Wednesday, June 16, 2010

SEX, ARE YOU HAVING IT?



I love Sex And The City. Might of hated SATC2 but the series will always stand as gold for me. Last night, still high from the Laker game (GAME 7 BABY) I watched “The Drought” from season one. The episode goes on to deal with all four women having issues because they weren't having sex. Charlotte is dating yet another waspy man that she believes in the one. This time it’s because they are not having sex. She tells Carrie, excited and blissful, that they are able to be intimate and cuddle without the pressure. She feels safe… until she learns he use to be a sex maniac. Now Charlotte’s in a mad rush to have sex with him. Immediately her sexuality is challenged. “Could he possibly not find me sexy”? Being on Prozac, the guy is just not interested in sex the way he used to and is actually happy with his newfound clarity. But now Charlotte, who loved the fact they weren’t having sex is uncomfortable in a relationship without it. He asks her,

“Come on, wouldn’t you rather be with a guy that is kind and giving, not so interested in sex, rather then an unstable bull over sexed guy that is only interested in one thing”?

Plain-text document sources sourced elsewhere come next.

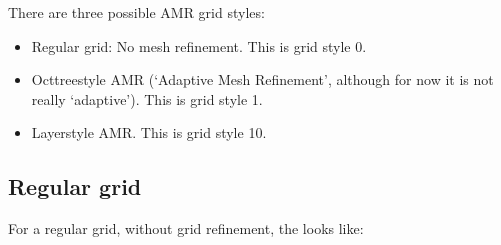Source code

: \documentclass[letterpaper,10pt,english]{sphinxmanual}
\begin{document}
There are three possible AMR grid styles:
\begin{itemize}
\item {} 
Regular grid: No mesh refinement. This is grid style 0.

\item {} 
Oct\sphinxhyphen{}tree\sphinxhyphen{}style AMR (‘Adaptive Mesh Refinement’, although for now it
is not really ‘adaptive’). This is grid style 1.

\item {} 
Layer\sphinxhyphen{}style AMR. This is grid style 10.

\end{itemize}


\subsection{Regular grid}
\label{\detokenize{inputoutputfiles:regular-grid}}\label{\detokenize{inputoutputfiles:sec-amr-grid-regular}}
For a regular grid, without grid refinement, the  looks like:

\begin{sphinxVerbatim}[commandchars=\\\{\}]
                                      
                                             
              
                      
\PYG{p}{[}\PYG{p}{]}        \PYG{p}{[}\PYG{p}{]}        \PYG{p}{[}\PYG{p}{]}         \PYG{p}{[}\PYG{p}{]}
\PYG{p}{[}\PYG{p}{]}        \PYG{p}{[}\PYG{p}{]}        \PYG{p}{[}\PYG{p}{]}         \PYG{p}{[}\PYG{p}{]}
\PYG{p}{[}\PYG{p}{]}        \PYG{p}{[}\PYG{p}{]}        \PYG{p}{[}\PYG{p}{]}         \PYG{p}{[}\PYG{p}{]}
\end{sphinxVerbatim}
\end{document}
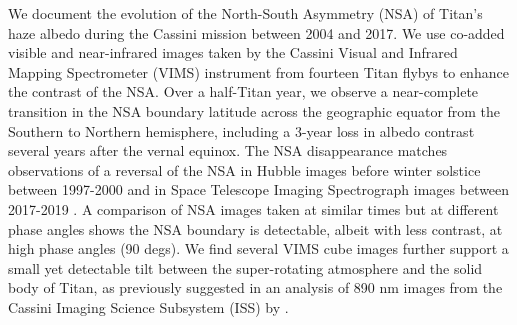 \documentclass[12pt]{article}
\begin{document}
\maketitle
\vspace{-1\baselineskip}

We document the evolution of the North-South Asymmetry (NSA) of Titan's haze albedo during the Cassini mission between 2004 and 2017. We use co-added visible and near-infrared images taken by the Cassini Visual and Infrared Mapping Spectrometer (VIMS) instrument from fourteen Titan flybys to enhance the contrast of the NSA. Over a half-Titan year, we observe a near-complete transition in the NSA boundary latitude across the geographic equator from the Southern to Northern hemisphere, including a 3-year loss in albedo contrast several years after the vernal equinox. The NSA disappearance matches observations of a reversal of the NSA in Hubble images before winter solstice between 1997-2000 \citep{lorenz2001titan} and in Space Telescope Imaging Spectrograph images between 2017-2019 \citep{karkoschka2022titan}. A comparison of NSA images taken at similar times but at different phase angles shows the NSA boundary is detectable, albeit with less contrast, at high phase angles (\raisebox{-0.5ex}{\textasciitilde}90 degs). We find several VIMS cube images further support a small yet detectable tilt between the super-rotating atmosphere and the solid body of Titan, as previously suggested in an analysis of 890 nm images from the Cassini Imaging Science Subsystem (ISS) by \cite{roman2009}.

\end{document}
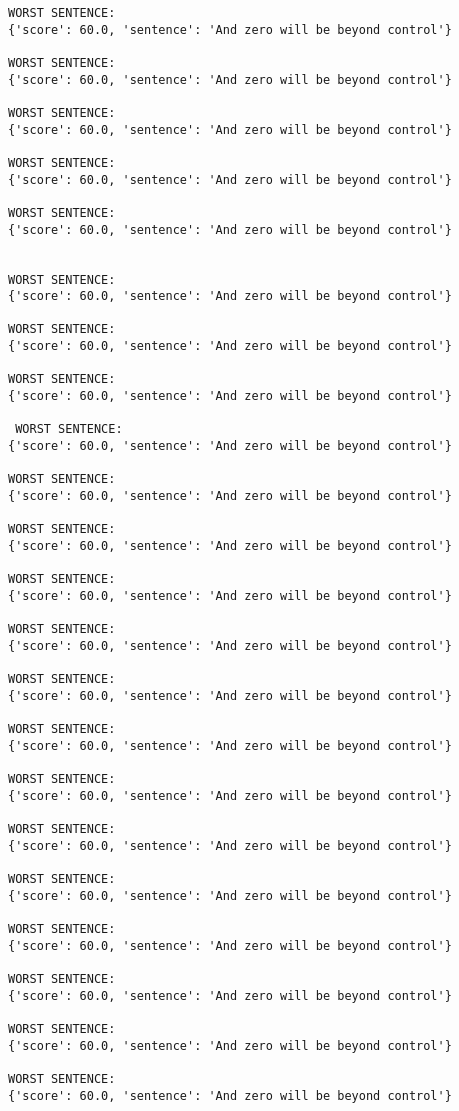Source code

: \documentclass[12pt,a4paper,oneside]{book}
\begin{document}
\begin{verbatim}
WORST SENTENCE:
{'score': 60.0, 'sentence': 'And zero will be beyond control'}

WORST SENTENCE:
{'score': 60.0, 'sentence': 'And zero will be beyond control'}

WORST SENTENCE:
{'score': 60.0, 'sentence': 'And zero will be beyond control'}

WORST SENTENCE:
{'score': 60.0, 'sentence': 'And zero will be beyond control'}

WORST SENTENCE:
{'score': 60.0, 'sentence': 'And zero will be beyond control'}
 
 
WORST SENTENCE:
{'score': 60.0, 'sentence': 'And zero will be beyond control'}

WORST SENTENCE:
{'score': 60.0, 'sentence': 'And zero will be beyond control'}

WORST SENTENCE:
{'score': 60.0, 'sentence': 'And zero will be beyond control'}

 WORST SENTENCE:
{'score': 60.0, 'sentence': 'And zero will be beyond control'}

WORST SENTENCE:
{'score': 60.0, 'sentence': 'And zero will be beyond control'}

WORST SENTENCE:
{'score': 60.0, 'sentence': 'And zero will be beyond control'}

WORST SENTENCE:
{'score': 60.0, 'sentence': 'And zero will be beyond control'}

WORST SENTENCE:
{'score': 60.0, 'sentence': 'And zero will be beyond control'}

WORST SENTENCE:
{'score': 60.0, 'sentence': 'And zero will be beyond control'}

WORST SENTENCE:
{'score': 60.0, 'sentence': 'And zero will be beyond control'}

WORST SENTENCE:
{'score': 60.0, 'sentence': 'And zero will be beyond control'}

WORST SENTENCE:
{'score': 60.0, 'sentence': 'And zero will be beyond control'}

WORST SENTENCE:
{'score': 60.0, 'sentence': 'And zero will be beyond control'}

WORST SENTENCE:
{'score': 60.0, 'sentence': 'And zero will be beyond control'}

WORST SENTENCE:
{'score': 60.0, 'sentence': 'And zero will be beyond control'}

WORST SENTENCE:
{'score': 60.0, 'sentence': 'And zero will be beyond control'}

WORST SENTENCE:
{'score': 60.0, 'sentence': 'And zero will be beyond control'}


\end{verbatim}
\end{document}
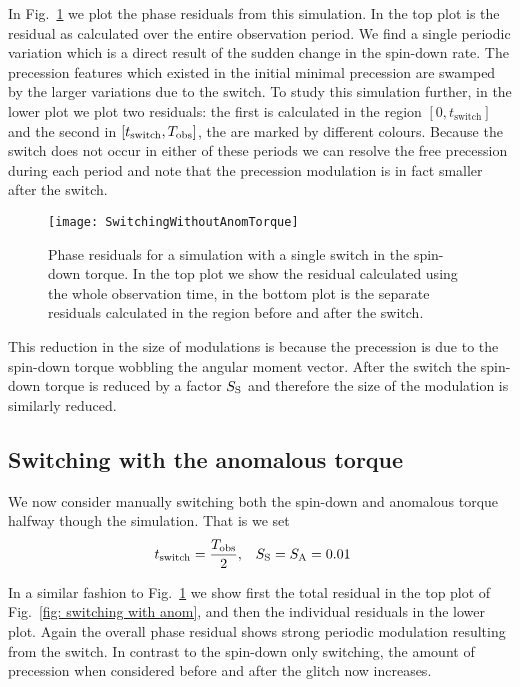 \documentclass[../full_thesis/full_thesis.tex]{subfiles}
\begin{document}
In Fig.~\ref{fig: switching without anom} we plot the phase residuals from
this simulation. In the top plot is the residual as calculated over the entire
observation period. We find a single periodic variation which is a direct result
of the sudden change in the spin-down rate. The precession features which existed
in the initial minimal precession are swamped by the larger variations due to
the switch. To study this simulation further,
in the lower plot we plot two residuals: the first is calculated
in the region $[0, t_{\mathrm{switch}}]$ and the second in $[t_{\mathrm{switch}}, T_{\textrm{obs}}]$,
the are marked by different colours.
Because the switch does not occur in either of these periods we can resolve the
free precession during each period and note that the precession modulation is
in fact smaller after the switch.
\begin{figure}[htb]
\texttt{[image: SwitchingWithoutAnomTorque]}
\caption{Phase residuals for a simulation with a single switch in the spin-down
torque. In the top plot we show the residual calculated using the whole observation
time, in the bottom plot is the separate residuals calculated in the region before
and after the switch.}
\label{fig: switching without anom}
\end{figure}
This reduction in the size of modulations is because the precession is due to
the spin-down torque wobbling the angular moment vector. After the switch the
spin-down torque is reduced by a factor $S_{\mathrm{S}}$ and therefore the size of the
modulation is similarly reduced.

\subsection{Switching with the anomalous torque}
We now consider manually switching both the spin-down and anomalous torque
halfway though the simulation.  That is we set
\begin{align}
    t_{\mathrm{switch}} = \frac{T_{\textrm{obs}}}{2}, &&& S_{\mathrm{S}} = S_{\mathrm{A}} = 0.01
\end{align}

In a similar fashion to Fig.~\ref{fig: switching without anom} we show first
the total residual in the top plot of Fig.~\ref{fig: switching with anom}, and
then the individual residuals in the lower plot. Again the overall phase residual
shows strong periodic modulation resulting from the switch. In contrast to the
spin-down only switching, the amount of precession when considered before and
after the glitch now increases.
\end{document}
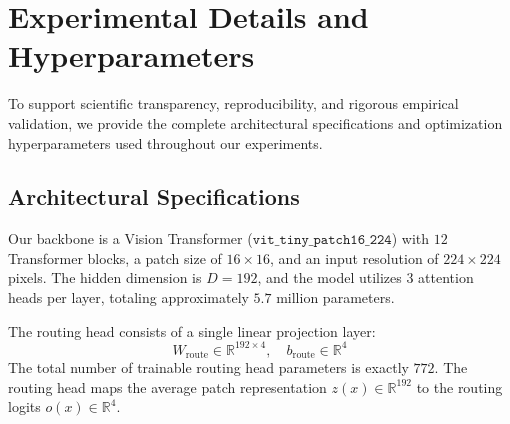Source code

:\documentclass{article}
\theoremstyle{plain}
\theoremstyle{definition}
\theoremstyle{remark}
\begin{document}










\newpage
\appendix
\onecolumn
\section{Experimental Details and Hyperparameters}
\label{appendix:details}

To support scientific transparency, reproducibility, and rigorous empirical validation, we provide the complete architectural specifications and optimization hyperparameters used throughout our experiments.

\subsection{Architectural Specifications}
Our backbone is a Vision Transformer ($\mathtt{vit\_tiny\_patch16\_224}$) with $12$ Transformer blocks, a patch size of $16 \times 16$, and an input resolution of $224 \times 224$ pixels. The hidden dimension is $D = 192$, and the model utilizes $3$ attention heads per layer, totaling approximately $5.7$ million parameters. 

The routing head consists of a single linear projection layer:
\begin{equation}
    W_{\text{route}} \in \mathbb{R}^{192 \times 4}, \quad b_{\text{route}} \in \mathbb{R}^4
\end{equation}
The total number of trainable routing head parameters is exactly $772$. The routing head maps the average patch representation $z(x) \in \mathbb{R}^{192}$ to the routing logits $o(x) \in \mathbb{R}^4$.
\end{document}
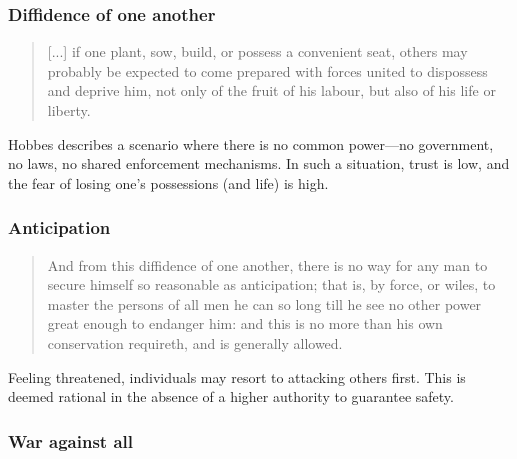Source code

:         \subsubsection{Diffidence of one another}

            \begin{quote}
                [...] if one plant, sow, build, or possess a convenient seat, others may probably be expected to come prepared with forces united to dispossess and deprive him, not only of the fruit of his labour, but also of his life or liberty.
            \end{quote}

            \begin{remark}
                Hobbes describes a scenario where there is no common power—no government, no laws, no shared enforcement mechanisms. In such a situation, trust is low, and the fear of losing one’s possessions (and life) is high.
            \end{remark}

        \subsubsection{Anticipation}

            \begin{quote}
                And from this diffidence of one another, there is no way for any man to secure himself so reasonable as anticipation; that is, by force, or wiles, to master the persons of all men he can so long till he see no other power great enough to endanger him: and this is no more than his own conservation requireth, and is generally allowed.
            \end{quote}

            \begin{proposition}
                Feeling threatened, individuals may resort to attacking others first. This is deemed rational in the absence of a higher authority to guarantee safety.
            \end{proposition}

        \subsubsection{War against all}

And there you have it. When most women are looking for the guy that is interested in them beyond what they can do in bed, Charlotte without any hesitation answers “no”.

This is where I must stand as an ambassador for my gender and apologize to all men out there. I’m sorry for all the tug and pull you guys have to go through. The truth is we women really don’t know what we want. In the beginning, we work hard at looking sexy, wear tight jeans, and work for the perfect cleavage. As much as we throw the possibility of getting busy, the guy can’t be too eager about it. The moment he can’t keep his hands off of us, he’s rude and has no boundaries. But he can’t not want it either. As soon as a man doesn’t show any interest are egos are bruised and are femininity and self worth are in question. But the tug and pull doesn’t just stop once were locked down. The unbalance of sex in a relationship can easily cause a crack in the foundation that is close to impossible to fix. As soon as one person wants it and the other doesn’t, the amount of commitment and love is hit with a big question mark.  

And there's the dichotomy: sex is not important until the moment it's not. 

I wonder if we have screwed up the dynamic of love and attraction by putting so much emphasis on sex. We get into relationships to have it; we get into relationships to not have it. But really how important is it? Compatibility of two people is often measured by how good it is when they’re together. We know that two people can have crazy sexual energy but be terrible as a couple but how come we don’t believe two people can be great as a couple but not good in bed?  Then the level of intimacy of a relationship is measured by how often a couple has sex. But how can you measure intimacy and compatibility when our individual needs change from person to person? On average, couples have sex 8 to 12 times a month. The crazy thing is I don’t think most people know that.  There are plenty of women questioning how much their man is into them because they only have sex two of three times a week. If people are having sex less then we realize, how did we get to expect so much more?

Earlier this year, Elle published an article questioning,Does a couple have to be hot and heavy to be happy? According to the article, low and no sex couples are not rare. 14% of married couples have experience little to no sex in the past year. The article features 2 women in happy stable relationships who were no longer interested in having sex. They have sex close to three times a year.  After talking about how happy she was, one of the women ended up cheating on her boyfriend!  It was the fact that she felt sexually connected to another man when she realized the “sexless ness” was just another sign that she was in the wrong relationship. As this woman’s story is an example, there are obvious and true reasons why happiness is connected to ones sex drive. It allows us to feel wanted, loved, important, and connected. Studies show that people who deal with “involuntary celibacy” often deal with depression, rejection, and low esteem. But how much of the sex = happiness correlation is too much?

 Is it fair to gauge intimacy and compatibility to how much sex a couple has? Can two people not have sex for a period of time and be happy? If you have sex and its bad, does that mean there is no possibility of compatibility?

Let’s discuss…

1 comment:

  1. A romantic relationship without sex is like having a girlfriend with male parts. I know that people do it but I find it impossible to believe that A) one isn't getting it from someone else B) one is gay C) They have serious issues that neither is willing to address or D) old fashioned denial is hard at work. Isn't part of the reason we get into relationships so that we no longer need to have sex with strangers? Yeah, a relationship without sex is a problem waiting to happen.